Task details – Scan the listing for the word "strong" and give the number of lines where it appears, with no other text.
################
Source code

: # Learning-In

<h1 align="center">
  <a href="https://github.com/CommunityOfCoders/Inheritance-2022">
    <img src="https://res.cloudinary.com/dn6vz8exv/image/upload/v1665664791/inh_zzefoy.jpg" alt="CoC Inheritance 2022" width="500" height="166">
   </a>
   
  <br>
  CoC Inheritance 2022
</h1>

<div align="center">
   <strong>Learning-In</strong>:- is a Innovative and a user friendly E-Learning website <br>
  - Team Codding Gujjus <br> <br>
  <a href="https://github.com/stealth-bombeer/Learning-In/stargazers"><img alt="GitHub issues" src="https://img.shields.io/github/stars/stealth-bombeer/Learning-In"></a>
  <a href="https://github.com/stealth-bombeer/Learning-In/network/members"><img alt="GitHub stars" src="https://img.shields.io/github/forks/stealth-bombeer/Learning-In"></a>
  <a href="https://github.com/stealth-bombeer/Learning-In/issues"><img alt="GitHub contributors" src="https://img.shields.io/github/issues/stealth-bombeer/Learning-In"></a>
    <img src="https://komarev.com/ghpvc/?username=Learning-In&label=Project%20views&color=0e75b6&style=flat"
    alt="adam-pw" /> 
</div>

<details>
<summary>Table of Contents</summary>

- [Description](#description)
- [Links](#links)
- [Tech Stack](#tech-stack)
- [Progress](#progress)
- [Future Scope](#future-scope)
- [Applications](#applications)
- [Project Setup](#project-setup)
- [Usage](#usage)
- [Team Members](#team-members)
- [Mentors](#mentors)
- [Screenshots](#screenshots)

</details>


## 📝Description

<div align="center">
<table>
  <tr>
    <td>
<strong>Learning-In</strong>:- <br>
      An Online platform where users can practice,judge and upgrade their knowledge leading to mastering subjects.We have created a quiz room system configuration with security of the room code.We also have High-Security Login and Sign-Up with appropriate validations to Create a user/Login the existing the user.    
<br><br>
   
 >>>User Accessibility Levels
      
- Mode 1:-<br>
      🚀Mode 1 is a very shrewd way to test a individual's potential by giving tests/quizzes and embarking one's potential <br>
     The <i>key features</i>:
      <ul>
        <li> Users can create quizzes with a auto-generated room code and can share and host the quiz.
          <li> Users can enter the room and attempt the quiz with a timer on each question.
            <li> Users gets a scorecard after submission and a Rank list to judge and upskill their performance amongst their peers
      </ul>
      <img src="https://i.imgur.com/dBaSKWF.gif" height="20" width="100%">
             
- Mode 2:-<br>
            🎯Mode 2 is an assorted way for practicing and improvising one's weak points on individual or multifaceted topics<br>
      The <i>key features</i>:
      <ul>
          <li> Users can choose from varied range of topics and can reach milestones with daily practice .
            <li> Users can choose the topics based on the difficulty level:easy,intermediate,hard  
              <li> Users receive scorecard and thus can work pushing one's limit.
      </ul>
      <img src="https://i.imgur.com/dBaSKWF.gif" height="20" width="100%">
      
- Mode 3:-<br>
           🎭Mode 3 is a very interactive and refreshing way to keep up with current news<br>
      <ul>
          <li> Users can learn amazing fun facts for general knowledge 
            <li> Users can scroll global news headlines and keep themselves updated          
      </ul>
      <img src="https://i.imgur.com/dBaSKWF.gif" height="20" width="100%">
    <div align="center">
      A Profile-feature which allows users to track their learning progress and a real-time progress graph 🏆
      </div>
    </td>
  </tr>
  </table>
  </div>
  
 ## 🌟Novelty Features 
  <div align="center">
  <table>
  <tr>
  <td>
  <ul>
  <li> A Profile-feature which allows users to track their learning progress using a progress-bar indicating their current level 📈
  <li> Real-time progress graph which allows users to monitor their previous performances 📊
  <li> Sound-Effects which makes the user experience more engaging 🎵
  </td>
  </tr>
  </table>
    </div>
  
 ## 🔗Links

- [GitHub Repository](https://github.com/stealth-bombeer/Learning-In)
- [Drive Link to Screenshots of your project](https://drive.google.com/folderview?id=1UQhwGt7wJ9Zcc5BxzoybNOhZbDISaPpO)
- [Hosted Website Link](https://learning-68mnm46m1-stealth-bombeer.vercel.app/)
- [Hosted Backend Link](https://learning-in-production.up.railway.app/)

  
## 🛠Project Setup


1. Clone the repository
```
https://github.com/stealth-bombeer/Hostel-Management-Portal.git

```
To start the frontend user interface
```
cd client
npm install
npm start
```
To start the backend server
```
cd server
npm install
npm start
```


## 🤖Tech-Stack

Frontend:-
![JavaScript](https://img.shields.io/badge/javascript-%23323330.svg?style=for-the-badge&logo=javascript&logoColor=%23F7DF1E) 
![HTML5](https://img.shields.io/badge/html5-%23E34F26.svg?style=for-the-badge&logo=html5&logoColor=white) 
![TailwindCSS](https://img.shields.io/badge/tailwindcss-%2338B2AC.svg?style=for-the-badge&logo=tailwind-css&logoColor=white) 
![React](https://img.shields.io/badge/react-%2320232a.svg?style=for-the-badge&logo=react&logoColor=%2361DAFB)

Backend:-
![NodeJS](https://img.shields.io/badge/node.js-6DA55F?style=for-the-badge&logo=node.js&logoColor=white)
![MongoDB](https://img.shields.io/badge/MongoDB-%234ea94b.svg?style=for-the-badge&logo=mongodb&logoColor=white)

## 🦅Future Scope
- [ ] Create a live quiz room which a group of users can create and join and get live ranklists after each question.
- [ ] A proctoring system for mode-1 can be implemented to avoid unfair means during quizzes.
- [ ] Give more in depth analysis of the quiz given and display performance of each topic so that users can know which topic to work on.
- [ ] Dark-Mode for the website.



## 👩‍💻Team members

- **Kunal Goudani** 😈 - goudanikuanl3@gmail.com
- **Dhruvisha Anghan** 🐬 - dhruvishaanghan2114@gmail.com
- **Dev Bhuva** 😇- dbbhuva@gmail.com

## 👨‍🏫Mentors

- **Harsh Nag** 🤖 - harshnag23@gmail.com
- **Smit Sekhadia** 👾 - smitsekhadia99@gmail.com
################
Completed exercise – 2